_TRY IT_. Search the material for lines containing the word "keeping", and copy each one.

_MATERIAL FOR THE TASK_.

==============================

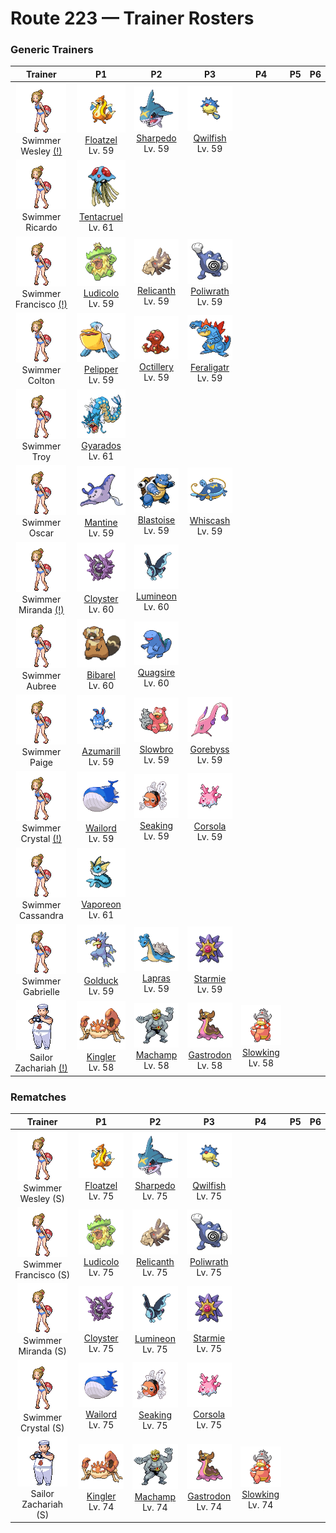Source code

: # Route 223 — Trainer Rosters

### Generic Trainers

| Trainer | P1 | P2 | P3 | P4 | P5 | P6 |
|:-------:|:--:|:--:|:--:|:--:|:--:|:--:|
| ![Swimmer Wesley (!)](../../assets/trainers/swimmer.png "Swimmer Wesley (!)")<br>Swimmer Wesley [(!)](#rematches) | ![Floatzel](../../assets/sprites/floatzel/front.gif "Floatzel: It is a common sight around fishing ports. It is known to rescue people and carry off prey.")<br>[Floatzel](../../pokemon/floatzel.md/)<br>Lv. 59 | ![Sharpedo](../../assets/sprites/sharpedo/front.gif "Sharpedo: Its fangs rip through sheet iron. It swims at 75 mph and is known as “The Bully of the Sea.”")<br>[Sharpedo](../../pokemon/sharpedo.md/)<br>Lv. 59 | ![Qwilfish](../../assets/sprites/qwilfish/front.gif "Qwilfish: It shoots the poison spines on its body in all directions. Its round form makes it a poor swimmer.")<br>[Qwilfish](../../pokemon/qwilfish.md/)<br>Lv. 59 |
| ![Swimmer Ricardo](../../assets/trainers/swimmer.png "Swimmer Ricardo")<br>Swimmer Ricardo | ![Tentacruel](../../assets/sprites/tentacruel/front.gif "Tentacruel: It extends its 80 tentacles to form an encircling poisonous net that is difficult to escape.")<br>[Tentacruel](../../pokemon/tentacruel.md/)<br>Lv. 61 |
| ![Swimmer Francisco (!)](../../assets/trainers/swimmer.png "Swimmer Francisco (!)")<br>Swimmer Francisco [(!)](#rematches) | ![Ludicolo](../../assets/sprites/ludicolo/front.gif "Ludicolo: If it hears festive music, all its muscles fill with energy. It can’t help breaking out into a dance.")<br>[Ludicolo](../../pokemon/ludicolo.md/)<br>Lv. 59 | ![Relicanth](../../assets/sprites/relicanth/front.gif "Relicanth: A rare Pokémon discovered during a deep-sea exploration. It has not changed in over 100 million years.")<br>[Relicanth](../../pokemon/relicanth.md/)<br>Lv. 59 | ![Poliwrath](../../assets/sprites/poliwrath/front.gif "Poliwrath: With its extremely tough muscles, it can keep swimming in the Pacific Ocean without resting.")<br>[Poliwrath](../../pokemon/poliwrath.md/)<br>Lv. 59 |
| ![Swimmer Colton](../../assets/trainers/swimmer.png "Swimmer Colton")<br>Swimmer Colton | ![Pelipper](../../assets/sprites/pelipper/front.gif "Pelipper: It is a messenger of the skies, carrying small Pokémon and eggs to safety in its bill.")<br>[Pelipper](../../pokemon/pelipper.md/)<br>Lv. 59 | ![Octillery](../../assets/sprites/octillery/front.gif "Octillery: It loves to lurk inside holes in rocks. It sometimes sprays ink on prey by sticking out only its mouth.")<br>[Octillery](../../pokemon/octillery.md/)<br>Lv. 59 | ![Feraligatr](../../assets/sprites/feraligatr/front.gif "Feraligatr: It usually moves slowly, but it goes at blinding speed when it attacks and bites prey.")<br>[Feraligatr](../../pokemon/feraligatr.md/)<br>Lv. 59 |
| ![Swimmer Troy](../../assets/trainers/swimmer.png "Swimmer Troy")<br>Swimmer Troy | ![Gyarados](../../assets/sprites/gyarados/front.gif "Gyarados: Once it begins to rampage, a GYARADOS will burn everything down, even in a harsh storm.")<br>[Gyarados](../../pokemon/gyarados.md/)<br>Lv. 61 |
| ![Swimmer Oscar](../../assets/trainers/swimmer.png "Swimmer Oscar")<br>Swimmer Oscar | ![Mantine](../../assets/sprites/mantine/front.gif "Mantine: While elegantly swimming in the sea, it ignores REMORAID that cling to its fins seeking food scraps.")<br>[Mantine](../../pokemon/mantine.md/)<br>Lv. 59 | ![Blastoise](../../assets/sprites/blastoise/front.gif "Blastoise: The jets of water it spouts from the rocket cannons on its shell can punch through thick steel.")<br>[Blastoise](../../pokemon/blastoise.md/)<br>Lv. 59 | ![Whiscash](../../assets/sprites/whiscash/front.gif "Whiscash: It is extremely protective of its territory. If any foe approaches, it attacks using vicious tremors.")<br>[Whiscash](../../pokemon/whiscash.md/)<br>Lv. 59 |
| ![Swimmer Miranda (!)](../../assets/trainers/swimmer.png "Swimmer Miranda (!)")<br>Swimmer Miranda [(!)](#rematches) | ![Cloyster](../../assets/sprites/cloyster/front.gif "Cloyster: It fights by keeping its shell tightly shut for protection and by shooting spikes to repel foes.")<br>[Cloyster](../../pokemon/cloyster.md/)<br>Lv. 60 | ![Lumineon](../../assets/sprites/lumineon/front.gif "Lumineon: It crawls along the seafloor using its long front fins like legs. It competes for food with LANTURN.")<br>[Lumineon](../../pokemon/lumineon.md/)<br>Lv. 60 |
| ![Swimmer Aubree](../../assets/trainers/swimmer.png "Swimmer Aubree")<br>Swimmer Aubree | ![Bibarel](../../assets/sprites/bibarel/front.gif "Bibarel: A river dammed by BIBAREL will never overflow its banks, which is appreciated by people nearby.")<br>[Bibarel](../../pokemon/bibarel.md/)<br>Lv. 60 | ![Quagsire](../../assets/sprites/quagsire/front.gif "Quagsire: It has an easygoing nature. It doesn’t care if it bumps its head on boats and boulders while swimming.")<br>[Quagsire](../../pokemon/quagsire.md/)<br>Lv. 60 |
| ![Swimmer Paige](../../assets/trainers/swimmer.png "Swimmer Paige")<br>Swimmer Paige | ![Azumarill](../../assets/sprites/azumarill/front.gif "Azumarill: It can spend all day in water, since it can inhale and store a large volume of air.")<br>[Azumarill](../../pokemon/azumarill.md/)<br>Lv. 59 | ![Slowbro](../../assets/sprites/slowbro/front.gif "Slowbro: Though usually dim witted, it seems to become inspired if the SHELLDER on its tail bites down.")<br>[Slowbro](../../pokemon/slowbro.md/)<br>Lv. 59 | ![Gorebyss](../../assets/sprites/gorebyss/front.gif "Gorebyss: It lives at the bottom of the sea. In the springtime, its pink body turns more vivid for some reason.")<br>[Gorebyss](../../pokemon/gorebyss.md/)<br>Lv. 59 |
| ![Swimmer Crystal (!)](../../assets/trainers/swimmer.png "Swimmer Crystal (!)")<br>Swimmer Crystal [(!)](#rematches) | ![Wailord](../../assets/sprites/wailord/front.gif "Wailord: The biggest of all Pokémon. It can dive to a depth of almost 10,000 feet on only one breath.")<br>[Wailord](../../pokemon/wailord.md/)<br>Lv. 59 | ![Seaking](../../assets/sprites/seaking/front.gif "Seaking: In autumn, its body becomes more fatty in preparing to propose to a mate. It takes on beautiful colors.")<br>[Seaking](../../pokemon/seaking.md/)<br>Lv. 59 | ![Corsola](../../assets/sprites/corsola/front.gif "Corsola: Many live in the clean seas of the south. They apparently can’t live in polluted waters.")<br>[Corsola](../../pokemon/corsola.md/)<br>Lv. 59 |
| ![Swimmer Cassandra](../../assets/trainers/swimmer.png "Swimmer Cassandra")<br>Swimmer Cassandra | ![Vaporeon](../../assets/sprites/vaporeon/front.gif "Vaporeon: Its cell composition is similar to water molecules. As a result, it can melt away into water.")<br>[Vaporeon](../../pokemon/vaporeon.md/)<br>Lv. 61 |
| ![Swimmer Gabrielle](../../assets/trainers/swimmer.png "Swimmer Gabrielle")<br>Swimmer Gabrielle | ![Golduck](../../assets/sprites/golduck/front.gif "Golduck: It is seen swimming dynamically and elegantly using its well-developed limbs and flippers.")<br>[Golduck](../../pokemon/golduck.md/)<br>Lv. 59 | ![Lapras](../../assets/sprites/lapras/front.gif "Lapras: It loves crossing the sea with people and Pokémon on its back. It understands human speech.")<br>[Lapras](../../pokemon/lapras.md/)<br>Lv. 59 | ![Starmie](../../assets/sprites/starmie/front.gif "Starmie: At the center of its body is a red core, which sends mysterious radio signals into the night sky.")<br>[Starmie](../../pokemon/starmie.md/)<br>Lv. 59 |
| ![Sailor Zachariah (!)](../../assets/trainers/sailor.png "Sailor Zachariah (!)")<br>Sailor Zachariah [(!)](#rematches) | ![Kingler](../../assets/sprites/kingler/front.gif "Kingler: The larger pincer has 10,000- horsepower strength. However, it is so heavy, it is difficult to aim.")<br>[Kingler](../../pokemon/kingler.md/)<br>Lv. 58 | ![Machamp](../../assets/sprites/machamp/front.gif "Machamp: Its four muscled arms slam foes with powerful punches and chops at blinding speed.")<br>[Machamp](../../pokemon/machamp.md/)<br>Lv. 58 | ![Gastrodon](../../assets/sprites/gastrodon/front.gif "Gastrodon: Long ago, its entire back was shielded with a sturdy shell. There are traces of it left in its cells.")<br>[Gastrodon](../../pokemon/gastrodon.md/)<br>Lv. 58 | ![Slowking](../../assets/sprites/slowking/front.gif "Slowking: Being bitten by SHELLDER gave it intelligence comparable to that of award-winning scientists.")<br>[Slowking](../../pokemon/slowking.md/)<br>Lv. 58 |


### Rematches

| Trainer | P1 | P2 | P3 | P4 | P5 | P6 |
|:-------:|:--:|:--:|:--:|:--:|:--:|:--:|
| ![Swimmer Wesley (S)](../../assets/trainers/swimmer.png "Swimmer Wesley (S)")<br>Swimmer Wesley (S) | ![Floatzel](../../assets/sprites/floatzel/front.gif "Floatzel: It is a common sight around fishing ports. It is known to rescue people and carry off prey.")<br>[Floatzel](../../pokemon/floatzel.md/)<br>Lv. 75 | ![Sharpedo](../../assets/sprites/sharpedo/front.gif "Sharpedo: Its fangs rip through sheet iron. It swims at 75 mph and is known as “The Bully of the Sea.”")<br>[Sharpedo](../../pokemon/sharpedo.md/)<br>Lv. 75 | ![Qwilfish](../../assets/sprites/qwilfish/front.gif "Qwilfish: It shoots the poison spines on its body in all directions. Its round form makes it a poor swimmer.")<br>[Qwilfish](../../pokemon/qwilfish.md/)<br>Lv. 75 |
| ![Swimmer Francisco (S)](../../assets/trainers/swimmer.png "Swimmer Francisco (S)")<br>Swimmer Francisco (S) | ![Ludicolo](../../assets/sprites/ludicolo/front.gif "Ludicolo: If it hears festive music, all its muscles fill with energy. It can’t help breaking out into a dance.")<br>[Ludicolo](../../pokemon/ludicolo.md/)<br>Lv. 75 | ![Relicanth](../../assets/sprites/relicanth/front.gif "Relicanth: A rare Pokémon discovered during a deep-sea exploration. It has not changed in over 100 million years.")<br>[Relicanth](../../pokemon/relicanth.md/)<br>Lv. 75 | ![Poliwrath](../../assets/sprites/poliwrath/front.gif "Poliwrath: With its extremely tough muscles, it can keep swimming in the Pacific Ocean without resting.")<br>[Poliwrath](../../pokemon/poliwrath.md/)<br>Lv. 75 |
| ![Swimmer Miranda (S)](../../assets/trainers/swimmer.png "Swimmer Miranda (S)")<br>Swimmer Miranda (S) | ![Cloyster](../../assets/sprites/cloyster/front.gif "Cloyster: It fights by keeping its shell tightly shut for protection and by shooting spikes to repel foes.")<br>[Cloyster](../../pokemon/cloyster.md/)<br>Lv. 75 | ![Lumineon](../../assets/sprites/lumineon/front.gif "Lumineon: It crawls along the seafloor using its long front fins like legs. It competes for food with LANTURN.")<br>[Lumineon](../../pokemon/lumineon.md/)<br>Lv. 75 | ![Starmie](../../assets/sprites/starmie/front.gif "Starmie: At the center of its body is a red core, which sends mysterious radio signals into the night sky.")<br>[Starmie](../../pokemon/starmie.md/)<br>Lv. 75 |
| ![Swimmer Crystal (S)](../../assets/trainers/swimmer.png "Swimmer Crystal (S)")<br>Swimmer Crystal (S) | ![Wailord](../../assets/sprites/wailord/front.gif "Wailord: The biggest of all Pokémon. It can dive to a depth of almost 10,000 feet on only one breath.")<br>[Wailord](../../pokemon/wailord.md/)<br>Lv. 75 | ![Seaking](../../assets/sprites/seaking/front.gif "Seaking: In autumn, its body becomes more fatty in preparing to propose to a mate. It takes on beautiful colors.")<br>[Seaking](../../pokemon/seaking.md/)<br>Lv. 75 | ![Corsola](../../assets/sprites/corsola/front.gif "Corsola: Many live in the clean seas of the south. They apparently can’t live in polluted waters.")<br>[Corsola](../../pokemon/corsola.md/)<br>Lv. 75 |
| ![Sailor Zachariah (S)](../../assets/trainers/sailor.png "Sailor Zachariah (S)")<br>Sailor Zachariah (S) | ![Kingler](../../assets/sprites/kingler/front.gif "Kingler: The larger pincer has 10,000- horsepower strength. However, it is so heavy, it is difficult to aim.")<br>[Kingler](../../pokemon/kingler.md/)<br>Lv. 74 | ![Machamp](../../assets/sprites/machamp/front.gif "Machamp: Its four muscled arms slam foes with powerful punches and chops at blinding speed.")<br>[Machamp](../../pokemon/machamp.md/)<br>Lv. 74 | ![Gastrodon](../../assets/sprites/gastrodon/front.gif "Gastrodon: Long ago, its entire back was shielded with a sturdy shell. There are traces of it left in its cells.")<br>[Gastrodon](../../pokemon/gastrodon.md/)<br>Lv. 74 | ![Slowking](../../assets/sprites/slowking/front.gif "Slowking: Being bitten by SHELLDER gave it intelligence comparable to that of award-winning scientists.")<br>[Slowking](../../pokemon/slowking.md/)<br>Lv. 74 |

==============================

_TASK OUTPUT_.
| ![Swimmer Miranda (!)](../../assets/trainers/swimmer.png "Swimmer Miranda (!)")<br>Swimmer Miranda [(!)](#rematches) | ![Cloyster](../../assets/sprites/cloyster/front.gif "Cloyster: It fights by keeping its shell tightly shut for protection and by shooting spikes to repel foes.")<br>[Cloyster](../../pokemon/cloyster.md/)<br>Lv. 60 | ![Lumineon](../../assets/sprites/lumineon/front.gif "Lumineon: It crawls along the seafloor using its long front fins like legs. It competes for food with LANTURN.")<br>[Lumineon](../../pokemon/lumineon.md/)<br>Lv. 60 |
| ![Swimmer Miranda (S)](../../assets/trainers/swimmer.png "Swimmer Miranda (S)")<br>Swimmer Miranda (S) | ![Cloyster](../../assets/sprites/cloyster/front.gif "Cloyster: It fights by keeping its shell tightly shut for protection and by shooting spikes to repel foes.")<br>[Cloyster](../../pokemon/cloyster.md/)<br>Lv. 75 | ![Lumineon](../../assets/sprites/lumineon/front.gif "Lumineon: It crawls along the seafloor using its long front fins like legs. It competes for food with LANTURN.")<br>[Lumineon](../../pokemon/lumineon.md/)<br>Lv. 75 | ![Starmie](../../assets/sprites/starmie/front.gif "Starmie: At the center of its body is a red core, which sends mysterious radio signals into the night sky.")<br>[Starmie](../../pokemon/starmie.md/)<br>Lv. 75 |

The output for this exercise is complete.